Work instruction – Going line by line through the records below, count those with the word "linkedin" and give only the count.
───── Entries provided ─────
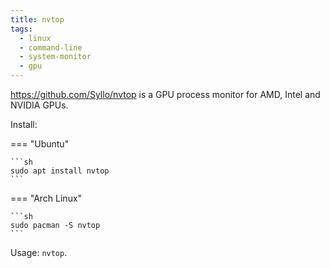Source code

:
 ```yaml
---
title: nvtop
tags:
  - linux
  - command-line
  - system-monitor
  - gpu
---
```


https://github.com/Syllo/nvtop is a GPU process monitor for AMD, Intel and NVIDIA GPUs.

Install:

=== "Ubuntu"

    ```sh
    sudo apt install nvtop
    ```

=== "Arch Linux"

    ```sh
    sudo pacman -S nvtop
    ```

Usage: `nvtop`.
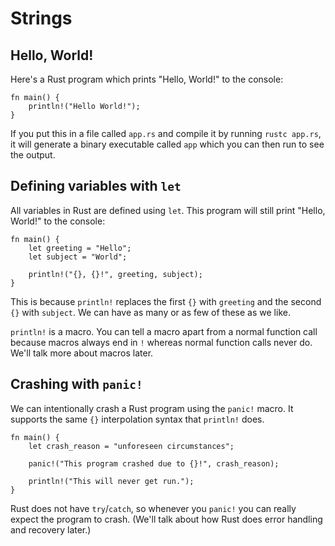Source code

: # Strings

## Hello, World!

Here's a Rust program which prints "Hello, World!" to the console:

```
fn main() {
    println!("Hello World!");
}
```

If you put this in a file called `app.rs` and compile it by running `rustc app.rs`, it will generate a binary executable called `app` which you can then run to see the output.

## Defining variables with `let`

All variables in Rust are defined using `let`. This program will still print "Hello, World!" to the console:

```
fn main() {
    let greeting = "Hello";
    let subject = "World";

    println!("{}, {}!", greeting, subject);
}
```

This is because `println!` replaces the first `{}` with `greeting` and the second `{}` with `subject`. We can have as many or as few of these as we like.

`println!` is a macro. You can tell a macro apart from a normal function call because macros always end in `!` whereas normal function calls never do. We'll talk more about macros later.

## Crashing with `panic!`

We can intentionally crash a Rust program using the `panic!` macro. 
It supports the same `{}` interpolation syntax that `println!` does.

```
fn main() {
    let crash_reason = "unforeseen circumstances";

    panic!("This program crashed due to {}!", crash_reason);

    println!("This will never get run.");
}
```

Rust does not have `try`/`catch`, so whenever you `panic!` you can really expect the program to crash. (We'll talk about how Rust does error handling and recovery later.)
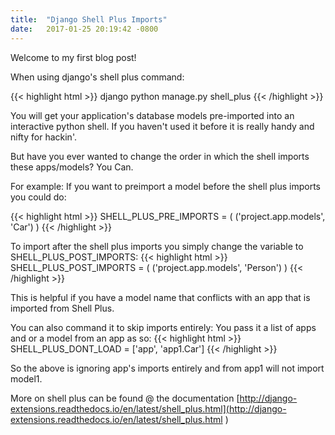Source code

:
 ```yaml
---
title:  "Django Shell Plus Imports"
date:   2017-01-25 20:19:42 -0800
---
```


Welcome to my first blog post!

When using django's shell plus command:

{{< highlight html >}}
django python manage.py shell_plus
{{< /highlight >}}

You will get your application's database models pre-imported into an interactive python shell.
If you haven't used it before it is really handy and nifty for hackin'.

But have you ever wanted to change the order in which the shell imports these apps/models?
You Can.

For example: If you want to preimport a model before the shell plus imports you could do:

{{< highlight html >}}
SHELL_PLUS_PRE_IMPORTS = (
    ('project.app.models', 'Car')
)
{{< /highlight >}}

To import after the shell plus imports you simply change the variable to SHELL_PLUS_POST_IMPORTS:
{{< highlight html >}}
SHELL_PLUS_POST_IMPORTS = (
    ('project.app.models', 'Person')
)
{{< /highlight >}}

This is helpful if you have a model name that conflicts with an app that is imported from Shell Plus.

You can also command it to skip imports entirely:
You pass it a list of apps and or a model from an app as so:
{{< highlight html >}}
SHELL_PLUS_DONT_LOAD = ['app', 'app1.Car']
{{< /highlight >}}

So the above is ignoring app's imports entirely and from app1 will not import model1.

More on shell plus can be found @ the documentation
[http://django-extensions.readthedocs.io/en/latest/shell_plus.html](http://django-extensions.readthedocs.io/en/latest/shell_plus.html )
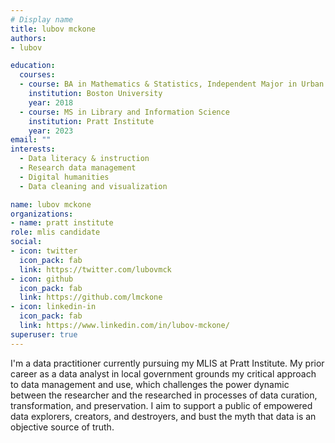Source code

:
 ```yaml
---
# Display name
title: lubov mckone
authors:
- lubov

education:
  courses:
  - course: BA in Mathematics & Statistics, Independent Major in Urban Analytics & Engagement, Minor in Computer Science
    institution: Boston University
    year: 2018
  - course: MS in Library and Information Science
    institution: Pratt Institute
    year: 2023
email: ""
interests:
  - Data literacy & instruction
  - Research data management
  - Digital humanities
  - Data cleaning and visualization

name: lubov mckone
organizations:
- name: pratt institute
role: mlis candidate
social:
- icon: twitter
  icon_pack: fab
  link: https://twitter.com/lubovmck
- icon: github
  icon_pack: fab
  link: https://github.com/lmckone
- icon: linkedin-in
  icon_pack: fab
  link: https://www.linkedin.com/in/lubov-mckone/
superuser: true
---
```


I'm a data practitioner currently pursuing my MLIS at Pratt Institute.  My prior career as a data analyst in local government grounds my critical approach to data management and use, which challenges the power dynamic between the researcher and the researched in processes of data curation, transformation, and preservation. I aim to support a public of empowered data explorers, creators, and destroyers, and bust the myth that data is an objective source of truth.

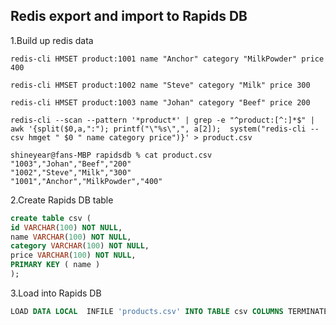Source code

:## Redis export and import to Rapids DB

1.Build up redis data

```shell
redis-cli HMSET product:1001 name "Anchor" category "MilkPowder" price 400

redis-cli HMSET product:1002 name "Steve" category "Milk" price 300

redis-cli HMSET product:1003 name "Johan" category "Beef" price 200

redis-cli --scan --pattern '*product*' | grep -e "^product:[^:]*$" | awk '{split($0,a,":"); printf("\"%s\",", a[2]);  system("redis-cli --csv hmget " $0 " name category price")}' > product.csv

shineyear@fans-MBP rapidsdb % cat product.csv 
"1003","Johan","Beef","200"
"1002","Steve","Milk","300"
"1001","Anchor","MilkPowder","400"
```

2.Create Rapids DB table

```sql
create table csv (
id VARCHAR(100) NOT NULL,
name VARCHAR(100) NOT NULL,
category VARCHAR(100) NOT NULL,
price VARCHAR(100) NOT NULL,
PRIMARY KEY ( name )
);
```

3.Load into Rapids DB

```sql
LOAD DATA LOCAL  INFILE 'products.csv' INTO TABLE csv COLUMNS TERMINATED BY ',' ENCLOSED BY '"';
```
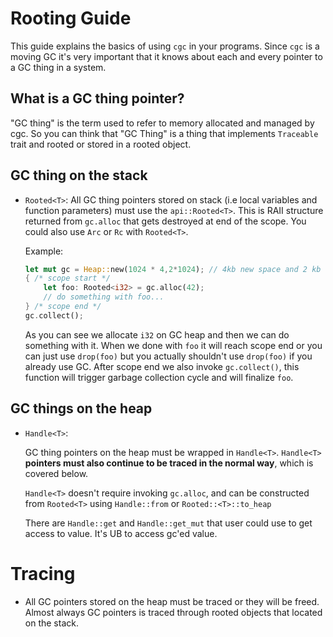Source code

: # Rooting Guide

This guide explains the basics of using `cgc` in your programs. 
Since `cgc` is a moving GC it's very important that it knows about each and every pointer to a GC thing in a system.

## What is a GC thing pointer?
"GC thing"  is the term used to refer to memory allocated and managed by cgc.
So you can think that "GC Thing" is a thing that implements `Traceable` trait and rooted or stored in a rooted object.

## GC thing on the stack

- `Rooted<T>`:
    All GC thing pointers stored on stack (i.e local variables and function parameters) must use the `api::Rooted<T>`.
    This is RAII structure returned from `gc.alloc` that gets destroyed at end of the scope. You could also use `Arc` or `Rc` with `Rooted<T>`.

    Example:
    ```rust
    let mut gc = Heap::new(1024 * 4,2*1024); // 4kb new space and 2 kb old space
    { /* scope start */
        let foo: Rooted<i32> = gc.alloc(42);
        // do something with foo...
    } /* scope end */
    gc.collect();
    ```
    As you can see we allocate `i32` on GC heap and then we can do something with it. When we done with `foo` it will reach scope end or you can just use `drop(foo)` but you actually shouldn't use `drop(foo)` if you already use GC. After scope end we also invoke `gc.collect()`, this function will trigger garbage collection cycle and will finalize `foo`.

## GC things on the heap
- `Handle<T>`:

    GC thing pointers on the heap must be wrapped in `Handle<T>`. `Handle<T>` **pointers must also continue to be traced in the normal way**, which is covered below.
    
    `Handle<T>` doesn't require invoking `gc.alloc`, and can be constructed from `Rooted<T>` using `Handle::from` or `Rooted::<T>::to_heap`

    There are `Handle::get` and `Handle::get_mut` that user could use to get access to value. It's UB to access gc'ed value.

# Tracing
- 
    All GC pointers stored on the heap must be traced or they will be freed. Almost always GC pointers is traced through rooted objects that located on the stack.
─────
Response to the exercise – 2